Under this system, the following scenario could lead to a subject's being marked as having developed diabetes. If in the first year of the study, a subject is started on high dose growth hormone and at the first follow up his blood sugar rises to 150 mg/dL (above the diabetes cutoff) from a baseline of 107 mg/dL (normal), then by the study protocol he requires a 25 percent dose reduction. If at the next blood draw, his blood sugar has decreased to 130 mg/dL (still above the diabetes cut-off), then he is then labeled as having developed diabetes as a results of growth hormone therapy. By the study protocol, however, he requires another 25 percent dose reduction.
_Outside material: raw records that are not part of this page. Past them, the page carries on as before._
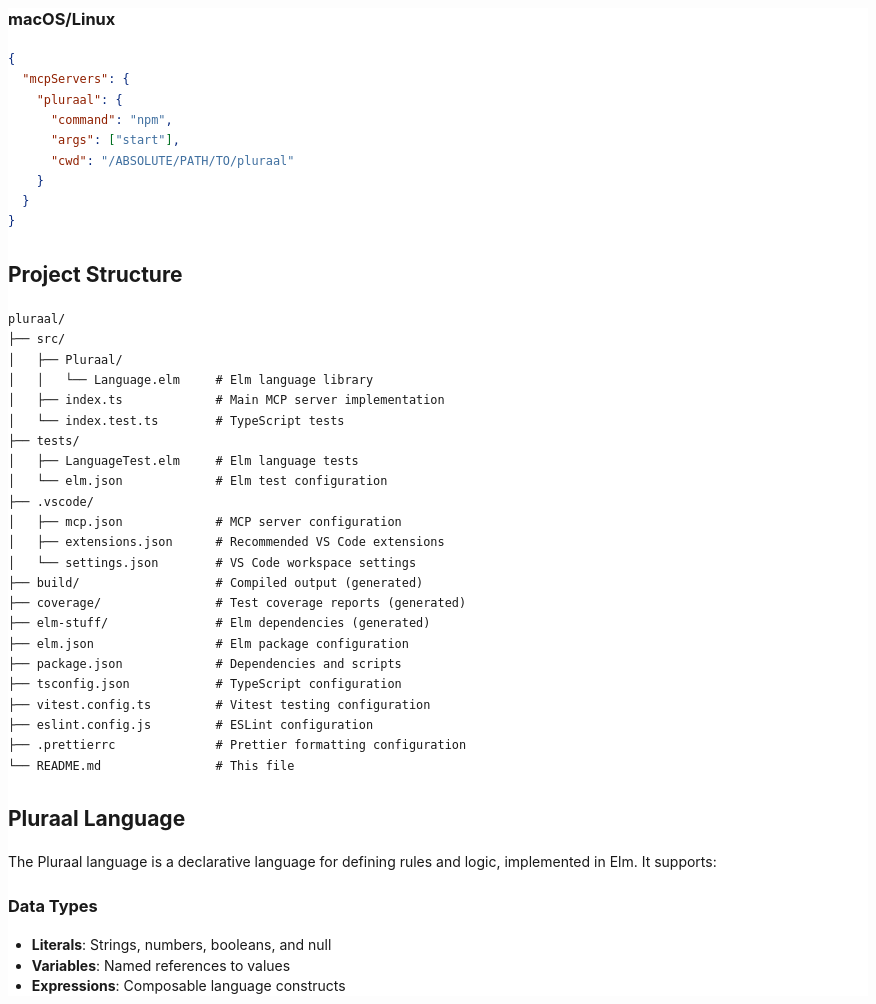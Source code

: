 ### macOS/Linux

```json
{
  "mcpServers": {
    "pluraal": {
      "command": "npm",
      "args": ["start"],
      "cwd": "/ABSOLUTE/PATH/TO/pluraal"
    }
  }
}
```

## Project Structure

```
pluraal/
├── src/
│   ├── Pluraal/
│   │   └── Language.elm     # Elm language library
│   ├── index.ts             # Main MCP server implementation
│   └── index.test.ts        # TypeScript tests
├── tests/
│   ├── LanguageTest.elm     # Elm language tests
│   └── elm.json             # Elm test configuration
├── .vscode/
│   ├── mcp.json             # MCP server configuration
│   ├── extensions.json      # Recommended VS Code extensions
│   └── settings.json        # VS Code workspace settings
├── build/                   # Compiled output (generated)
├── coverage/                # Test coverage reports (generated)
├── elm-stuff/               # Elm dependencies (generated)
├── elm.json                 # Elm package configuration
├── package.json             # Dependencies and scripts
├── tsconfig.json            # TypeScript configuration
├── vitest.config.ts         # Vitest testing configuration
├── eslint.config.js         # ESLint configuration
├── .prettierrc              # Prettier formatting configuration
└── README.md                # This file
```

## Pluraal Language

The Pluraal language is a declarative language for defining rules and logic, implemented in Elm. It supports:

### Data Types

- **Literals**: Strings, numbers, booleans, and null
- **Variables**: Named references to values
- **Expressions**: Composable language constructs
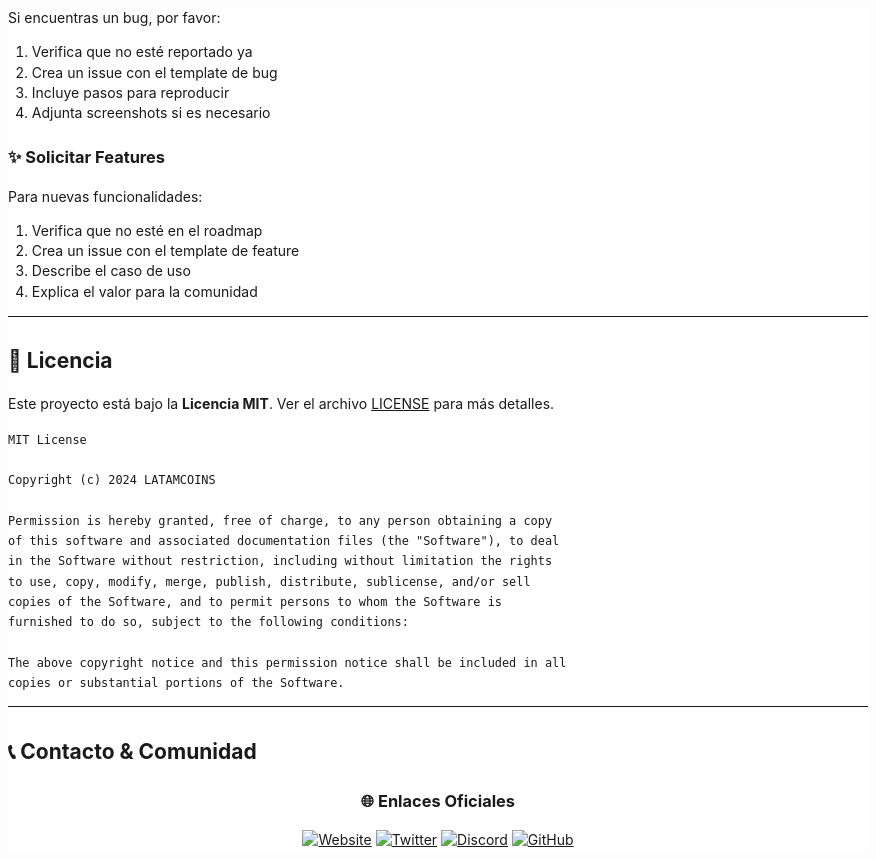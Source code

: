 Si encuentras un bug, por favor:
1. Verifica que no esté reportado ya
2. Crea un issue con el template de bug
3. Incluye pasos para reproducir
4. Adjunta screenshots si es necesario

### ✨ **Solicitar Features**

Para nuevas funcionalidades:
1. Verifica que no esté en el roadmap
2. Crea un issue con el template de feature
3. Describe el caso de uso
4. Explica el valor para la comunidad

---

## 📄 **Licencia**

Este proyecto está bajo la **Licencia MIT**. Ver el archivo [LICENSE](LICENSE) para más detalles.

```
MIT License

Copyright (c) 2024 LATAMCOINS

Permission is hereby granted, free of charge, to any person obtaining a copy
of this software and associated documentation files (the "Software"), to deal
in the Software without restriction, including without limitation the rights
to use, copy, modify, merge, publish, distribute, sublicense, and/or sell
copies of the Software, and to permit persons to whom the Software is
furnished to do so, subject to the following conditions:

The above copyright notice and this permission notice shall be included in all
copies or substantial portions of the Software.
```

---

## 📞 **Contacto & Comunidad**

<div align="center">

### 🌐 **Enlaces Oficiales**
[![Website](https://img.shields.io/badge/Website-latamcoins.com-00ff41?style=for-the-badge&logo=vercel&logoColor=white)](https://latamcoins.vercel.app)
[![Twitter](https://img.shields.io/badge/Twitter-@latamcoins-1DA1F2?style=for-the-badge&logo=twitter&logoColor=white)](https://twitter.com/latamcoins)
[![Discord](https://img.shields.io/badge/Discord-Community-5865F2?style=for-the-badge&logo=discord&logoColor=white)](https://discord.gg/latamcoins)
[![GitHub](https://img.shields.io/badge/GitHub-Repository-181717?style=for-the-badge&logo=github&logoColor=white)](https://github.com/latamcoins/latamcoins)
If at the next draw, now only half way through the study and on a dose we now know is within the correct range, his blood sugar has come back down to 105 mg/dL and is not abnormal, then he will still be reported as having developed diabetes. In other words, from the way in which the data is reported, there is no way of knowing how many subjects' blood sugars normalized after dose reductions, but it is conceivable that it was quite a few, or even the majority, for the following reasons.

 

First, we know from other studies that growth hormone can initially cause insulin resistance, the cause of the elevated blood sugars. But after about 6 months of therapy these initially elevated blood sugars generally normalize and in fact even improve from baseline because of the loss of body fat growth hormone causes.[5] Second, the investigators state that all of the blood sugar changes reversed at the end of the study with discontinuation of the growth hormone. This not what the lay person thinks of as a subject's "developing diabetes." Generally, we think of diabetes as a condition that is permanent unless dietary change, weight loss, or medication therapy is initiated.

 

What emerges from actually reading the data reported in this study is a far different view of the risk benefit ratio of administering growth hormone to aged adults from that offered by the investigators and Ms. Kolata. The investigators chose to report the adverse effects on the initial high dose growth hormone together with those on the lower, currently more accepted dose, which most likely grossly inflated the risk. The "tremendous scam," to use Dr. Harman's phrase, is the way in which the study's data were reported. If the investigators truly want to know what effect-both good and bad-growth hormone has on aged adults receiving doses used in anti-aging medicine, they should reanalyze the data they already have.

 

Joseph M. Raffaele, MD

PhysioAge Medical Group

 

  1. Rudman, D., M. D., et al., Effects of Human Growth Hormone in Men Over 60 Years Old. The New England Journal of Medicine, 1990. 323(1): p. 1-6.
  2. Lonn, L., et al., Body composition and tissue distributions in growth hormone deficient adults before and after growth hormone treatment. Obes Res, 1996. 4(1): p. 45-54.
  3. Growth Hormone Changed Older Bodies, for Better and Worse," by Gina Kolata November 13, 2002 http://query.nytimes.com/gst/fullpage.html?sec=health&res=9C0DEED91E31F930A25752C1A9649C8B63
  4. Cohn, L., et al., Carpal tunnel syndrome and gynaecomastia during growth hormone treatment of elderly men with low circulating IGF-I concentrations. Clin Endocrinol (Oxf), 1993. 39(4): p. 417-25.
  5. Johannsson, G., et al., Growth hormone treatment of abdominally obese men reduces abdominal fat mass, improves glucose and lipoprotein metabolism, and reduces diastolic blood pressure [see comments]. J Clin Endocrinol Metab, 1997. 82(3): p. 727-34.